Olfactory ensheathing cells (OECs) are unique glia of the olfactory system that retain exceptional plasticity and can promote olfactory neurogenesis. Because of their relatively easy accessibility in human (8), OECs have become a prime candidate for cell-mediated repair following a variety of CNS lesions. Upon transplantation into these lesions, OECs can stimulate tissue sparing and neuroprotection, enhance outgrowth of both intact and lesioned axons, activate angiogenesis, change the response status of endogenous glia after damage, and remyelinate axons after a range of demyelinating lesions (13 –15,19, 20,31,33,34,39,41,42,46). Consequently, cell preparations containing OECs have been widely used to treat patients with spinal cord injury (SCI), amyotrophic lateral sclerosis (ALS), stroke, multiple sclerosis (MS), and other refractory nerve diseases (5 –7,17,21,29). Thus, we hypothesize that human OECs hold great promise in treating patients with CP.

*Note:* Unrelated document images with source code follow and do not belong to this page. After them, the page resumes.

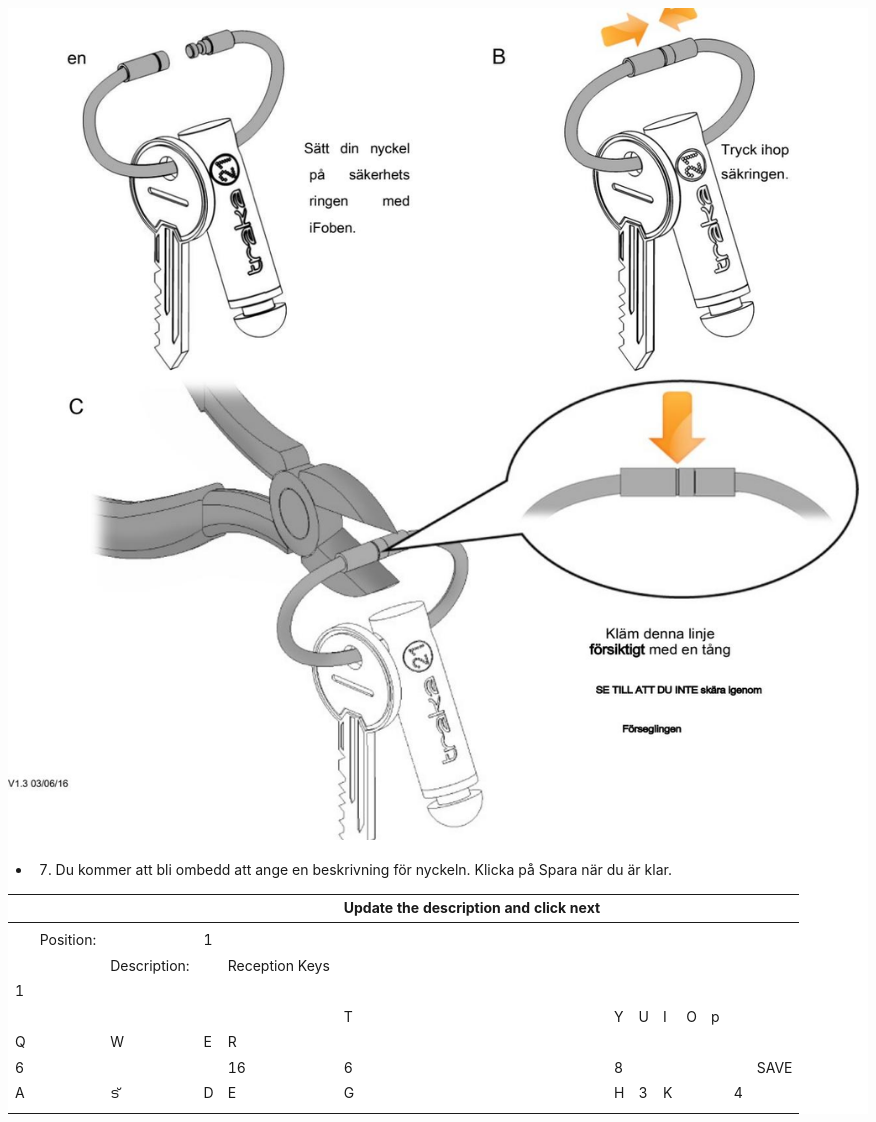 ![](_page_13_Figure_6.jpeg)

- 7. Du kommer att bli ombedd att ange en beskrivning för nyckeln. Klicka på Spara när du är klar.

|   |           |              |   |                | Update the description and click next |   |   |   |   |   |   |      |
|---|-----------|--------------|---|----------------|---------------------------------------|---|---|---|---|---|---|------|
|   |           |              |   |                |                                       |   |   |   |   |   |   |      |
|   | Position: |              | 1 |                |                                       |   |   |   |   |   |   |      |
|   |           | Description: |   | Reception Keys |                                       |   |   |   |   |   |   |      |
| 1 |           |              |   |                |                                       |   |   |   |   |   |   |      |
|   |           |              |   |                | T                                     | Ү | U | I | O | p |   |      |
| Q |           | W            | E | R              |                                       |   |   |   |   |   |   |      |
| 6 |           |              |   | 16             | 6                                     | 8 |   |   |   |   |   | SAVE |
| A |           | ട്           | D | E              | G                                     | H | 3 | K |   |   | 4 |      |
|   |           |              |   |                |                                       |   |   |   |   |   |   |      |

We conducted a randomized controlled clinical trial on 33 volunteers to examine whether OECs are effective in treating children and adolescents with CP. This will help to explore an alternative measures to treat the not yet curable disorders such as CP.

Materials and Methods

The clinical trial was conducted at Beijing Rehabilitation Center in conjunction with Beijing Hongtianji Neuroscience Academy in accordance with guidelines issued by the Chinese Ministry of Health (91–006) (28). The families of all eligible patients were properly informed about the nature of the study, and parents or legal guardians provided written informed consent for patients to participate in this trial.

Patient Enrollment

Patients ranging from 1 to 12 years old diagnosed with definite CP were eligible for inclusion in the study. Exclusion criteria included: 1) taking any experimental medicine and/or participating in any experimental treatments within 1.5 years; 2) any medical condition that may interfere with the Gross Motor Function Measure (GMFM-66) and the Caregiver Questionnaire assessments; 3) known clinically significant neurological, musculoskeletal, cardiovascular, respiratory, hepatic, or renal disease and/or malignancy; 4) hemophilia or other bleeding abnormality; 5) diabetes mellitus requiring insulin therapy; 6) known immunodeficiencies, including acquired immune deficiency syndrome or use of immunosuppressive or cancer chemotherapeutic drugs; 7) any condition or situation likely to cause patients to be unable or unwilling to participate in study procedures or participate in all scheduled study assessments, including follow-up through the sixth month of the study; 8) any preexisting condition likely to result in the patient's death within the next 12 months; 9) any infections at the site of surgery; any condition or situation likely to cause the patient to be unable to undergo rehabilitation procedures; 10) patients who lacked family support were also excluded because the study design was predicated on the assistance of caregivers to perform assessments.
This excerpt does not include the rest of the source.